[Saved data entries]:
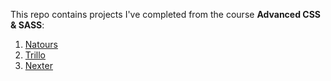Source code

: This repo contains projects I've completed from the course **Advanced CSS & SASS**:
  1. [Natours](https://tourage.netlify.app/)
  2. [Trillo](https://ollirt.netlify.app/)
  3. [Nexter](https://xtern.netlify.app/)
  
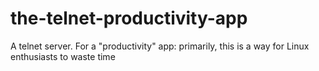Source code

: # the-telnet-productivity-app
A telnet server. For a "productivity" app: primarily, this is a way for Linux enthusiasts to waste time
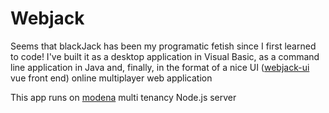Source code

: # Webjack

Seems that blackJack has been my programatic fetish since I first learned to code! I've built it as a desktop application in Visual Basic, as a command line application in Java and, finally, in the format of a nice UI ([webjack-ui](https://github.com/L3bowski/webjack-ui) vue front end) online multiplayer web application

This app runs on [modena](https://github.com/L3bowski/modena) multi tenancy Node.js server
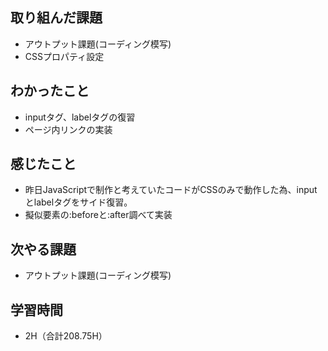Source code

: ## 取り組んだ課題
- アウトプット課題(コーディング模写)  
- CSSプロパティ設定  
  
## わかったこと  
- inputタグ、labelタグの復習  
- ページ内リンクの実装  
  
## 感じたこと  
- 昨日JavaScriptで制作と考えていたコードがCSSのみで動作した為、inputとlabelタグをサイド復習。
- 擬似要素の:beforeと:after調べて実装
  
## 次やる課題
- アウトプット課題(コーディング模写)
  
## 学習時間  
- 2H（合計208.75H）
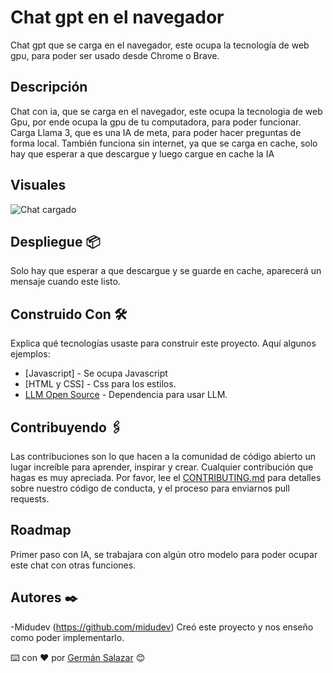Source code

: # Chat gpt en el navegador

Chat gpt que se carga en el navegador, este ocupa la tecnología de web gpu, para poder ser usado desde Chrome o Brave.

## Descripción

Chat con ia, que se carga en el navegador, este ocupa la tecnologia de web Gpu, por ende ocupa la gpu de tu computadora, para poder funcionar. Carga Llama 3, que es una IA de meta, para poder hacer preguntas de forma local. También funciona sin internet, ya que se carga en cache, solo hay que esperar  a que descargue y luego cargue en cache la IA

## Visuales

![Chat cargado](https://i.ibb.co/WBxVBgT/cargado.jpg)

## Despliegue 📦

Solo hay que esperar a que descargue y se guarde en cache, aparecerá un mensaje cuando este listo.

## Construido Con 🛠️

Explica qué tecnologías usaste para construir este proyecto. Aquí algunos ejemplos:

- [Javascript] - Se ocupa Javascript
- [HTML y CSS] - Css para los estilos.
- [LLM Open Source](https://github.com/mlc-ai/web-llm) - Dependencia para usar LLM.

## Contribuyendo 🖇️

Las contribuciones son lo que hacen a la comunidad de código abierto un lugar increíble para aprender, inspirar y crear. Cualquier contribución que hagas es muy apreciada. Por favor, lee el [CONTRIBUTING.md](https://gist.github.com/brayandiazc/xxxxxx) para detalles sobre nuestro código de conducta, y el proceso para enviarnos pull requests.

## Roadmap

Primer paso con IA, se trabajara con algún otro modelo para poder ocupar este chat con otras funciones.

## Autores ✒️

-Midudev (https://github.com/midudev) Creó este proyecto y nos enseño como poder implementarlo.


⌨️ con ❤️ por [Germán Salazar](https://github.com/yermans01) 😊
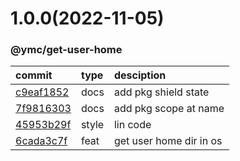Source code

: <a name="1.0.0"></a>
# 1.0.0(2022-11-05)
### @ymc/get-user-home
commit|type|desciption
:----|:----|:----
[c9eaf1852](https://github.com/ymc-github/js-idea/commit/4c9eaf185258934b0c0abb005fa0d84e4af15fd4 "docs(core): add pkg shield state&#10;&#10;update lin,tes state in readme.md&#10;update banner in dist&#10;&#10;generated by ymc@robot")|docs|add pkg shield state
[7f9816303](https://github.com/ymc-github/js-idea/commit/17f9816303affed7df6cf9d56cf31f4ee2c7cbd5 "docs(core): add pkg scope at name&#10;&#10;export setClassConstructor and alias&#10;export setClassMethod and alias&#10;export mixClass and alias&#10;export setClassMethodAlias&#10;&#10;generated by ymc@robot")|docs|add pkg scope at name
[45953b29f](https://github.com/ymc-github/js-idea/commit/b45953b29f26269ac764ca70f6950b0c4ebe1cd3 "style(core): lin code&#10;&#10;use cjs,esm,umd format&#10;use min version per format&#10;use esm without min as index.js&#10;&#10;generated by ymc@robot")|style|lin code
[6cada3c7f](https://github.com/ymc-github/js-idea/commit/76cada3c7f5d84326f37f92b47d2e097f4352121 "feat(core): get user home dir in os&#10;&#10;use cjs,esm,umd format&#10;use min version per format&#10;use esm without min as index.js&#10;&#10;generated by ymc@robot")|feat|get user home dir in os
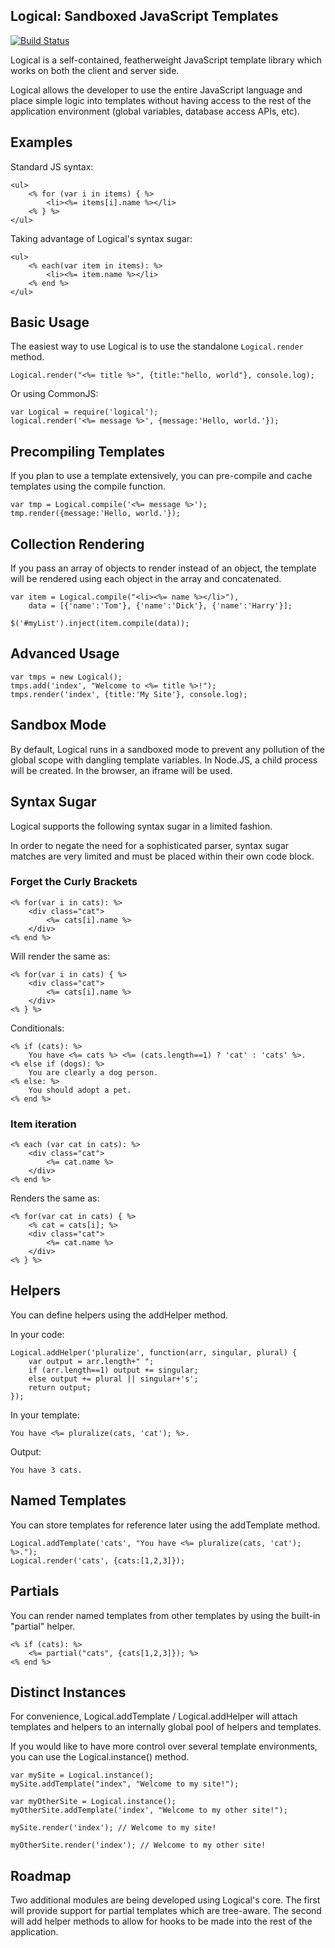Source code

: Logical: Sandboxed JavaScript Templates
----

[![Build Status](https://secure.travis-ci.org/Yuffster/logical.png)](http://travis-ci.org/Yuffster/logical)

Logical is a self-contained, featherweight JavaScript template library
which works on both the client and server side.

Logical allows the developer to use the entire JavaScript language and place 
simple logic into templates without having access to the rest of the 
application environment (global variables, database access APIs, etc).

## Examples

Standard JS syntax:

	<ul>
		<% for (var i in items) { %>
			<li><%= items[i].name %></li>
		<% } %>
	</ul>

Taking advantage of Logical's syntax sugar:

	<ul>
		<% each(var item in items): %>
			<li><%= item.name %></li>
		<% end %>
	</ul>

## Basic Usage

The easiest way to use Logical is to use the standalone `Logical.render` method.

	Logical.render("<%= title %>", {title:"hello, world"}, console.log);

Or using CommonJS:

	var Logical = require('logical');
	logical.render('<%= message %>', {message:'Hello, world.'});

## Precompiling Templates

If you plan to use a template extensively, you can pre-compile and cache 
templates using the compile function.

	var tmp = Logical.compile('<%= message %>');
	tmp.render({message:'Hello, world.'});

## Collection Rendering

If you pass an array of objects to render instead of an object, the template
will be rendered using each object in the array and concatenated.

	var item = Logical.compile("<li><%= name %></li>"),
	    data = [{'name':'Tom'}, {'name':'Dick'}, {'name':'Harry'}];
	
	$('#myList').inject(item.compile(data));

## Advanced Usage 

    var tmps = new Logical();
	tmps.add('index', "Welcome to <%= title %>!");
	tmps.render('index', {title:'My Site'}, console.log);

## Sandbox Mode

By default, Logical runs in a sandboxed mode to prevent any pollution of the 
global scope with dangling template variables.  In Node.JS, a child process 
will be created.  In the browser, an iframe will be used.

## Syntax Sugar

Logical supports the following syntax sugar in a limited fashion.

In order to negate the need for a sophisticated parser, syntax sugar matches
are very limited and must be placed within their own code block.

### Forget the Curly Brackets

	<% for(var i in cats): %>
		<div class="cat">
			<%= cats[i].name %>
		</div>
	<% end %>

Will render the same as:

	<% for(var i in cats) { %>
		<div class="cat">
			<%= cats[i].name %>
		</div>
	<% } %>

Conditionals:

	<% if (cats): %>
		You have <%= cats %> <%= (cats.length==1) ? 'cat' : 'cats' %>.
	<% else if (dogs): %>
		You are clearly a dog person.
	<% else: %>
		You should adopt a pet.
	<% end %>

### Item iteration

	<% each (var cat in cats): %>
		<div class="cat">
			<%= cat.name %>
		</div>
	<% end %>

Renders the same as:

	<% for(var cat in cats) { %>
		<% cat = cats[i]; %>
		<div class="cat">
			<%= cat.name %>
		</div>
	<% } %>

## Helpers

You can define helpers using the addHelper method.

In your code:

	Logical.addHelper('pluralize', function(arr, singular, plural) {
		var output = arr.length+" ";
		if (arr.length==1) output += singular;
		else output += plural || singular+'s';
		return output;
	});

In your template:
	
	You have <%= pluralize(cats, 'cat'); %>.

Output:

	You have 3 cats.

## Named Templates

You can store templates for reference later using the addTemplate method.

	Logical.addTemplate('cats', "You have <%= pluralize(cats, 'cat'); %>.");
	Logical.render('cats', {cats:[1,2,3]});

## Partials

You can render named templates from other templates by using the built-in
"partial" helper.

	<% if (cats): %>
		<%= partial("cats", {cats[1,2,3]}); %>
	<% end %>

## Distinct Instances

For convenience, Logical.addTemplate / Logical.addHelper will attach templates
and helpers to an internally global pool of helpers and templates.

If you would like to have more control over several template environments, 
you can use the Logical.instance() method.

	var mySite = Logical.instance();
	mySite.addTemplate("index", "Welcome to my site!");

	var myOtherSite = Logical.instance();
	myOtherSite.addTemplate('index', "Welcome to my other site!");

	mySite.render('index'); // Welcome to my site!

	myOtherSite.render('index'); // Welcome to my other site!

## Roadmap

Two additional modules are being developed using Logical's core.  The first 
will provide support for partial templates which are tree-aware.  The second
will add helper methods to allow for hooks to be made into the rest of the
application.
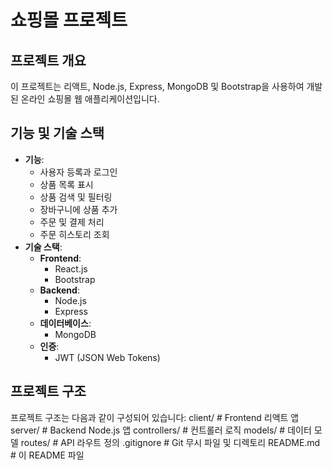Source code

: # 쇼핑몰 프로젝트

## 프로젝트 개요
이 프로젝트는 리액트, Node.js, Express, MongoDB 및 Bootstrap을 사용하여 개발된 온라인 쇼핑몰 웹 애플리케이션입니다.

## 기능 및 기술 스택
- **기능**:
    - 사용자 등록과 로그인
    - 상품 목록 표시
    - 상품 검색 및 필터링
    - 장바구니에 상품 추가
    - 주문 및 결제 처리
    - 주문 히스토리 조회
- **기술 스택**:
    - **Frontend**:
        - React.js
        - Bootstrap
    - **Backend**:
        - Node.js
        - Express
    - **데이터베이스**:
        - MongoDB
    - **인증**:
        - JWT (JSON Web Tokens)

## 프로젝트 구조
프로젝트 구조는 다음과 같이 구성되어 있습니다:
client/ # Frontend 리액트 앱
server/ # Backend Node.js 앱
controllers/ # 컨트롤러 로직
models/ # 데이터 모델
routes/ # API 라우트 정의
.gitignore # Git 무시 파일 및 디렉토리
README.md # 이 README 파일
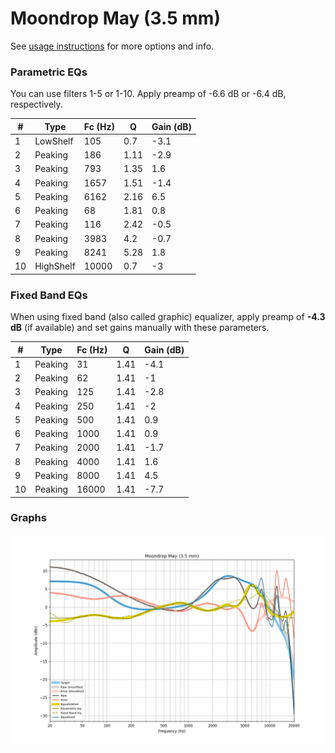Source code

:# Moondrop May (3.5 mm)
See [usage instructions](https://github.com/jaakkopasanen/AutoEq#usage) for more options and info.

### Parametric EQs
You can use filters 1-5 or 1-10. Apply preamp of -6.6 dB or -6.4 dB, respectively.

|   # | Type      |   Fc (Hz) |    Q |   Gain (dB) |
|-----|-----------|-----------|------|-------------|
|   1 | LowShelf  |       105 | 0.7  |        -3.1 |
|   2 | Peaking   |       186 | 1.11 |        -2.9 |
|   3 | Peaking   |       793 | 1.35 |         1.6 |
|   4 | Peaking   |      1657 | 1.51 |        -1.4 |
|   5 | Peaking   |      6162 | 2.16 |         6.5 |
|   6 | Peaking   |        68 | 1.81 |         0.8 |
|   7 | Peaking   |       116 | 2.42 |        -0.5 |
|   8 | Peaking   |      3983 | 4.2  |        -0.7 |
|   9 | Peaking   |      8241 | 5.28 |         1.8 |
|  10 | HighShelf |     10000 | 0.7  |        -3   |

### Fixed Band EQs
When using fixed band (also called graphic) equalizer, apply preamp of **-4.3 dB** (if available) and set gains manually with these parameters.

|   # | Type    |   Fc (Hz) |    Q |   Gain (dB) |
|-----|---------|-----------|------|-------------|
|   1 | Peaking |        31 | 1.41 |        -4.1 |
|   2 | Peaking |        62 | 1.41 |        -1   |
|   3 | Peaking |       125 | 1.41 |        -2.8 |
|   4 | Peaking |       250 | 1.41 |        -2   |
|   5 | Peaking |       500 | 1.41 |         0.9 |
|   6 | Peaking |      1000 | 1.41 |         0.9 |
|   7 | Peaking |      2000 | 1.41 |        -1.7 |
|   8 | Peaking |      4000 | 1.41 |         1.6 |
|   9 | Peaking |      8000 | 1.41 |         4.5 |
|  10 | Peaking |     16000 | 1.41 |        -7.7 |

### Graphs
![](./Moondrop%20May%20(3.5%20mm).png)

[YOUR TASK]: Say how many lines above contain "runs", and give no words besides the number.

[WRITTEN RESPONSE]: 2